Time-Series – Normalization Techniques for Time Series Data Classification

classificationnormalizationtime series

Explaining my dataset: I have a univariate timeseries dataset of energy consumption. Each row of the dataset are half-hourly records of the energy consumption of a consumer. So every 48 lines contain 1 full day of measurements of a single consumer.

So, for example, the first 48 rows (rows 1 to 48) of the dataset contains measurements of Day 1 of Consumer 1. The next 48 rows (rows 49 to 96) contains the measurements of Day 2 of Consumer 1, the following 48 (rows 97 to 144) contains measurements of Day 3 of Consumer 1 and so on… after 534 days the measurements of Consumer 1 ends, and the measurements of Consumer 2 starts at Day 1. The dataset contains around 6000 consumers, and following what has been stated before, it has 6000*48*534 ~= 154 millions of rows.

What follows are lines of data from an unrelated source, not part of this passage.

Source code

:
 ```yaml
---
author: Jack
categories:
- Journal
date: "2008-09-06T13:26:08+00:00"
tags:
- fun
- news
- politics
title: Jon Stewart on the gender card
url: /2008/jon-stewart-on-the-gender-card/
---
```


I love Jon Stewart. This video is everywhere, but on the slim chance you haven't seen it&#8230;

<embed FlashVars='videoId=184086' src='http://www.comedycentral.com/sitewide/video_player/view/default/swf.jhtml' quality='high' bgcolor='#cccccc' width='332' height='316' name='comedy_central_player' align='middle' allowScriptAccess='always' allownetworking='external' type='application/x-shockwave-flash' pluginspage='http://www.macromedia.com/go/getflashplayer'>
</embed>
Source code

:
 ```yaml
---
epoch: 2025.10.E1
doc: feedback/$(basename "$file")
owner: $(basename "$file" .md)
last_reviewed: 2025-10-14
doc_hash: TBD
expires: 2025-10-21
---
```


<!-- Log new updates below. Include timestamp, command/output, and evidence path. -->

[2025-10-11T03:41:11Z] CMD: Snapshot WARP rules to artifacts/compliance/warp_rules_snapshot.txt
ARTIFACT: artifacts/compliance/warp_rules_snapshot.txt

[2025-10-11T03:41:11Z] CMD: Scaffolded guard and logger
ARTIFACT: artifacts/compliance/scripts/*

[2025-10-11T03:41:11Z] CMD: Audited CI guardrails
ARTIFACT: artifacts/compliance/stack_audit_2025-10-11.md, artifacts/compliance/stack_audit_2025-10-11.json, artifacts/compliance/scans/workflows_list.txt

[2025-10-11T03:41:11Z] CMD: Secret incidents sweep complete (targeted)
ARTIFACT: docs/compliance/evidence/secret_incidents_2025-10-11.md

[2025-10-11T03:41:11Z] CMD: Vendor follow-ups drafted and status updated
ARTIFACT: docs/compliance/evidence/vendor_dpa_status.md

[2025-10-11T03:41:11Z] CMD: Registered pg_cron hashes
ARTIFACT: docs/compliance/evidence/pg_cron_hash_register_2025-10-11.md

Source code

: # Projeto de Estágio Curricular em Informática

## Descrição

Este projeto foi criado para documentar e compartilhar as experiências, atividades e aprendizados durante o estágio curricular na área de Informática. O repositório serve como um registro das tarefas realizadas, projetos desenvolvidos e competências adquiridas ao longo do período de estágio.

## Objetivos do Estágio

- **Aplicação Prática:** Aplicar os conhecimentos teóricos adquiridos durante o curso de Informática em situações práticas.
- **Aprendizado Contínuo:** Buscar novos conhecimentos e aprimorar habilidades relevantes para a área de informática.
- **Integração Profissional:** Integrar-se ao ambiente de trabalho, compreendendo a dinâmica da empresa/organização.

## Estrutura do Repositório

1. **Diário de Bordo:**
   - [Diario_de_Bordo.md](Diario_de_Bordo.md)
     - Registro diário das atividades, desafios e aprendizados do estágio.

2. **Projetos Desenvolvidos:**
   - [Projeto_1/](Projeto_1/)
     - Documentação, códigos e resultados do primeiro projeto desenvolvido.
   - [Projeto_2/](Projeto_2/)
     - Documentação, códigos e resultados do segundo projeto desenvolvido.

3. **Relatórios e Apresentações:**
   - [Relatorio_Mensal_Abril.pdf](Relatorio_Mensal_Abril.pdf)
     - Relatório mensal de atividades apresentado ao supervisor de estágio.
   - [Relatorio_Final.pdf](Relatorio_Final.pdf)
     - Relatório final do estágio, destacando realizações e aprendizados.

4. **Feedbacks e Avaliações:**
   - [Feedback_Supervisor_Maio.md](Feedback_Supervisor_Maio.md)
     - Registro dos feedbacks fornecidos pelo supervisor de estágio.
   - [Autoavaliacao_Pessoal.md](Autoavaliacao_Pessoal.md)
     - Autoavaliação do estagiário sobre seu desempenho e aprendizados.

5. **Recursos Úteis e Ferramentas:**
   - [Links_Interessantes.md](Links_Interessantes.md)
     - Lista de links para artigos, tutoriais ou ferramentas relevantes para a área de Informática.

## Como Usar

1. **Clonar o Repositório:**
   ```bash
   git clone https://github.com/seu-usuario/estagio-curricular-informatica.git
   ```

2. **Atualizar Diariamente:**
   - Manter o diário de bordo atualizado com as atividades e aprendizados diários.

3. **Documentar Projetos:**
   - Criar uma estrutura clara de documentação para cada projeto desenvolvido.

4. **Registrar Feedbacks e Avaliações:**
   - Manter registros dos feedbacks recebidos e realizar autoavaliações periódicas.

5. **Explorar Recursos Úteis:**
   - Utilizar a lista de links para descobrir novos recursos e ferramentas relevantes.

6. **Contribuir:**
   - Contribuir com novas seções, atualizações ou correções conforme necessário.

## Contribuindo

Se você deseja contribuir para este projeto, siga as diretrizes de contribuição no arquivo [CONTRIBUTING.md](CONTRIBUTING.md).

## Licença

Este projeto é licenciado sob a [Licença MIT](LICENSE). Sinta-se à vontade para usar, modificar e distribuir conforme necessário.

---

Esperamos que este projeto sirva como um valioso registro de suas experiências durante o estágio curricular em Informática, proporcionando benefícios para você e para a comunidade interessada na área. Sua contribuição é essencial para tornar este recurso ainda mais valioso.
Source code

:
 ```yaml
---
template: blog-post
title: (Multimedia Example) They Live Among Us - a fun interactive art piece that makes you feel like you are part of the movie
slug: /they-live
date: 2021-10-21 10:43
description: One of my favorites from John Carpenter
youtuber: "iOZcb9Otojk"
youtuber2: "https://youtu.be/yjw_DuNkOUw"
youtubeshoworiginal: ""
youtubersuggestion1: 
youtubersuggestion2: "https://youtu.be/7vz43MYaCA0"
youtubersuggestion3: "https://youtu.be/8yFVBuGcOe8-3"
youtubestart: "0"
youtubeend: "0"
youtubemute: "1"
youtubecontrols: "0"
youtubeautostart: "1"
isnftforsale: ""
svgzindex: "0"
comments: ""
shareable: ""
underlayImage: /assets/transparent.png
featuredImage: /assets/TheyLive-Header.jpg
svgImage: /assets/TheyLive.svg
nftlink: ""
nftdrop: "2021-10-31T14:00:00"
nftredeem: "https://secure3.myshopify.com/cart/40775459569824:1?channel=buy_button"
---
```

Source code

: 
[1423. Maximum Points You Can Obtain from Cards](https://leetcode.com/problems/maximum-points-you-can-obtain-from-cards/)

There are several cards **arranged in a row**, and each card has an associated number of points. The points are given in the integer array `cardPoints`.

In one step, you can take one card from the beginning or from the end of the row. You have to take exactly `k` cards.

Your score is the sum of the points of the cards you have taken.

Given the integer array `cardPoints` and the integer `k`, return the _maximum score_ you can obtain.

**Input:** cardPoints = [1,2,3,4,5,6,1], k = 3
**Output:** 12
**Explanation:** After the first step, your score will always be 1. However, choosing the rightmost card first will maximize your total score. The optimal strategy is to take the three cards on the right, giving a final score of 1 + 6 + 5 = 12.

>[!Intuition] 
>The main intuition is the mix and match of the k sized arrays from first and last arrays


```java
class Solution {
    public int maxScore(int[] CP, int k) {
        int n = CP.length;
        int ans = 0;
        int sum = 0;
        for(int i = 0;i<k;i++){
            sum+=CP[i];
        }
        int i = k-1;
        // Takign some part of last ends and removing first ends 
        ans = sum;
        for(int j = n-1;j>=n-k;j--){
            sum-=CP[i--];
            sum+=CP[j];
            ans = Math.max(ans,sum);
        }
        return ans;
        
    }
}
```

I need to frame this timeseries as multiclass classification problem. Each sample/row of the supervised dataset will contain 48 columns (1 day of data of a single consumer, hence a consumer will appear more than once in the supervised dataset).

Question: When should i normalize (let's say using MinMax Scaler from Sklearn) my data? Before framing it as supervised learning problem? Or after? And why? Any additional information or a link to a paper so i can back this up would be great!

Best Answer

Normalisation is used in order to make things comparable that in original form are not comparable, such as variables with different measurement units. Your measurements to me seem all comparable as they are, so my first guess is that you don't need to do any normalisation (however I would always make such decisions based on full knowledge of the situation, which obviously I don't have).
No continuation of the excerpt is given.